Docket No. 228
Decided: Wednesday, July 8th, 1891
Opinion: 2 Wash. 541 (1891)
Court: Anders1 Court (1889-1892)
Note: We post only slip opinion(s) as published at the time of the decision. Please consult Washington Reports printed volumes for the opinion(s) in their final form. Undetermined votes indicate that the opinion(s) have not been evaluated yet.
CITY OF SPOKANE FALLS v. CURRY, 2 Wash. 541; 27 P. 477 (1891).
SUPREME COURT OF WASHINGTON
July 8, 1891, Decided Appeal from Superior Court, Spokane County. Action by A. P. Curry against the city of Spokane Falls to recover for services as police justice. Judgment for plaintiff by default on defendant's failure to answer. Motion by defendant to set aside the judgment on the ground that he failed to answer because he thought the city had no meritorious defense, but subsequent to default he had learned that the city had what he believed to be a good, sufficient and legal defense. Motion denied.
Court: Judgment reversed.
Counsel: P. F. Quinn, James B. Jones, and C. S. Voorhees, for appellant. Turner & Graves, and W. C. Jones, for appellee.

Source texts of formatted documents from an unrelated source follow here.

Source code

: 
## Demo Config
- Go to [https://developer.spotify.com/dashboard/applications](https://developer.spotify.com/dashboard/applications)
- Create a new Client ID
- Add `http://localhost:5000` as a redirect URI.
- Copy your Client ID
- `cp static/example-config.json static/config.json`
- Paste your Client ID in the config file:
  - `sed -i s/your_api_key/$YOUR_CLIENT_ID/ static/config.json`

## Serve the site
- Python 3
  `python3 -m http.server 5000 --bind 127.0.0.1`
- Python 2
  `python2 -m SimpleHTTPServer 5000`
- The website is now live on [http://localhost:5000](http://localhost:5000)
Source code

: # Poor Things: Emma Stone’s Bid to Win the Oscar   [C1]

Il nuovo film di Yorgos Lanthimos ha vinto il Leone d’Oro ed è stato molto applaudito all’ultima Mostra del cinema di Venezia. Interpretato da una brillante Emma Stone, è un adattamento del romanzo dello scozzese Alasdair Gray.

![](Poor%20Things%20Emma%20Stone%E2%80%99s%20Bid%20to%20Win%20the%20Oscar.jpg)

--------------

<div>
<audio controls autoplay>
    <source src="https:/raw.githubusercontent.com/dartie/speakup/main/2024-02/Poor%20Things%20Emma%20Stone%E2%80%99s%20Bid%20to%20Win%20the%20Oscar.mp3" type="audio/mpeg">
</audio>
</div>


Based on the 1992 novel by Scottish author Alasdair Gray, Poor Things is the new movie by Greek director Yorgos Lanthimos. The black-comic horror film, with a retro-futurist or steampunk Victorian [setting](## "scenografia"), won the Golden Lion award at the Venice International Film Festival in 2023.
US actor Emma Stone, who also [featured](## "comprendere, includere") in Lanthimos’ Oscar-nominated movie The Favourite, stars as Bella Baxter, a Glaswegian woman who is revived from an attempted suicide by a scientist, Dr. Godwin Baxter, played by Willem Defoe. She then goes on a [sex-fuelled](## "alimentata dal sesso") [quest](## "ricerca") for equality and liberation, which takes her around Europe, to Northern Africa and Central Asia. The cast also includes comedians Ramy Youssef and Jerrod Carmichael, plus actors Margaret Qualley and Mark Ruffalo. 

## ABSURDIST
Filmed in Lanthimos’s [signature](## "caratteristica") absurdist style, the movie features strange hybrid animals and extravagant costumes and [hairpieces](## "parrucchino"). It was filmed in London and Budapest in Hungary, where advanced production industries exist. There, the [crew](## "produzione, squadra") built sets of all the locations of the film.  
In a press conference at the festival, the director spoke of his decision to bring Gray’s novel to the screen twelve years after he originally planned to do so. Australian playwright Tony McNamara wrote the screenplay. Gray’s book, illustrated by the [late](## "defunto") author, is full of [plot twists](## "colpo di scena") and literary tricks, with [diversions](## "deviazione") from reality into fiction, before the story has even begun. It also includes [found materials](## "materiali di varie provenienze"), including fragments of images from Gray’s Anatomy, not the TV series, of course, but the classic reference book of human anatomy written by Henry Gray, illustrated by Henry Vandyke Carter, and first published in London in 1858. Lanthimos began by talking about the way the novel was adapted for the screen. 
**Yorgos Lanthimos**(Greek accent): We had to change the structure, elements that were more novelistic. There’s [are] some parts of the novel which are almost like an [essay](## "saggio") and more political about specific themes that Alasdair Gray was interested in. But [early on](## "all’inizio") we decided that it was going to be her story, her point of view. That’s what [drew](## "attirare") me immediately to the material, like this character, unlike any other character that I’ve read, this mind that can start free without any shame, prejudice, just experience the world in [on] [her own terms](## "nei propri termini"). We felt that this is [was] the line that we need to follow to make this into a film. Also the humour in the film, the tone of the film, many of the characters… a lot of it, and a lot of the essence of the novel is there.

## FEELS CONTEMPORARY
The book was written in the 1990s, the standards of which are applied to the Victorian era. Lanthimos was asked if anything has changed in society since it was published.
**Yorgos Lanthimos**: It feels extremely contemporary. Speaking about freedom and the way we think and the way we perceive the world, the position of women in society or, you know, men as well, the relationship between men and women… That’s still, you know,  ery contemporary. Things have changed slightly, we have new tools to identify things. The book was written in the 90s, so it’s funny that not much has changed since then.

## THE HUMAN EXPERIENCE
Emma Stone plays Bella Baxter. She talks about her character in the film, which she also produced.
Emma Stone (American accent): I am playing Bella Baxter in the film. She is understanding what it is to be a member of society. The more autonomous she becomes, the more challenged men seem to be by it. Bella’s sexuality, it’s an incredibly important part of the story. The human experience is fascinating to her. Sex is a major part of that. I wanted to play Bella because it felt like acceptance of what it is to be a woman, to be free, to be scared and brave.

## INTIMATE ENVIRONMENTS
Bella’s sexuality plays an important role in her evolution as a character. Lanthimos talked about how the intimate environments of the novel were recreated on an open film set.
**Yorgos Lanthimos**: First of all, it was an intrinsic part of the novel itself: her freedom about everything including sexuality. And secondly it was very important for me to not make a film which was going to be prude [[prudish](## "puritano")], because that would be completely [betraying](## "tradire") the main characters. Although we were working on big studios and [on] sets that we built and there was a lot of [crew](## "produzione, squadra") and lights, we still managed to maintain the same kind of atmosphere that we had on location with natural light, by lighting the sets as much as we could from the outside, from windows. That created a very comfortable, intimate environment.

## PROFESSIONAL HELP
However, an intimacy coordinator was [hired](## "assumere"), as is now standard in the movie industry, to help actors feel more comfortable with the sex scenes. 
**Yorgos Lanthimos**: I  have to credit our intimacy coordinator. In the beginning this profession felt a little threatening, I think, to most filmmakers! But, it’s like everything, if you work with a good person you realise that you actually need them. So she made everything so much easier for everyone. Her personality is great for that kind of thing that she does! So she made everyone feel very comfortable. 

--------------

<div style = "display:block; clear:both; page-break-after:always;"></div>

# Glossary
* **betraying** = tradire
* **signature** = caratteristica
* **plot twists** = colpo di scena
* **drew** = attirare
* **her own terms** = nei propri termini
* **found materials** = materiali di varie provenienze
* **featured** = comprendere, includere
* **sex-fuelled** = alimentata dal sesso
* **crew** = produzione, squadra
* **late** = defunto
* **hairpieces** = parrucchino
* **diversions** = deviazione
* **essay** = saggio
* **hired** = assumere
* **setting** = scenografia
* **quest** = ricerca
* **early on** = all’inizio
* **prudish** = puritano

Judge(s) STILES, J. ANDERS, C. J., and HOYT, SCOTT, and DUNBAR, JJ., concur.
Opinion By: STILES The opinion of the court was delivered by STILES, J.--Respondent obtained a default judgment against the appellant, and subsequently, upon affidavit of its city attorney, the latter sought to have the judgment set aside, and to be permitted to appear and defend. The motion to set aside was denied, and the appeal is here upon two grounds, viz.: (1) Error in refusal to set aside the judgment upon the ground mentioned; and (2) error in entering judgment pro confesso, where no copy of the complaint had been served on the defendant. Upon the first ground we cannot interfere, as it was within the discretion of the court entirely whether to grant the motion or not. Besides which, there was little merit in the affidavit, which showed no more than neglect on the part of the city's officers; and the affidavit and proposed answer are not properly here, they not having been made a part of the record by statement or bill of exceptions. Windt v. Banniza, ante, p. 147. But upon the second ground we are constrained to hold with the appellant. Section 289, Code 1881, subdivision 1, provides for the only instance where judgment can be entered upon failure to answer, as of course, without proof of the plaintiff's demand. The prerequisite is that the summons and complaint shall have been served upon the defendant, and that proof of such service shall have been filed with the clerk. No change in this law has been made. The respondent urges that because the act of February 2, 1888 (Laws 1887-8, p. 24), made it no longer necessary, for the acquirement of jurisdiction over the person of a defendant, that a copy of the complaint be served, we should therefore hold that § 289 was pro tanto repealed or modified. But the reason of the matter does not seem to be with that contention. The two things have no relation whatever to each other, and there is no evidence that the legislature intended to make any change in the proceedings upon application for judgment. We cannot presume that there was other service than is shown by the record, for the sake of the general rule that courts of record proceed regularly. The return of service clearly shows service of the summons only, and the order for judgment shows no testimony to have been taken or considered.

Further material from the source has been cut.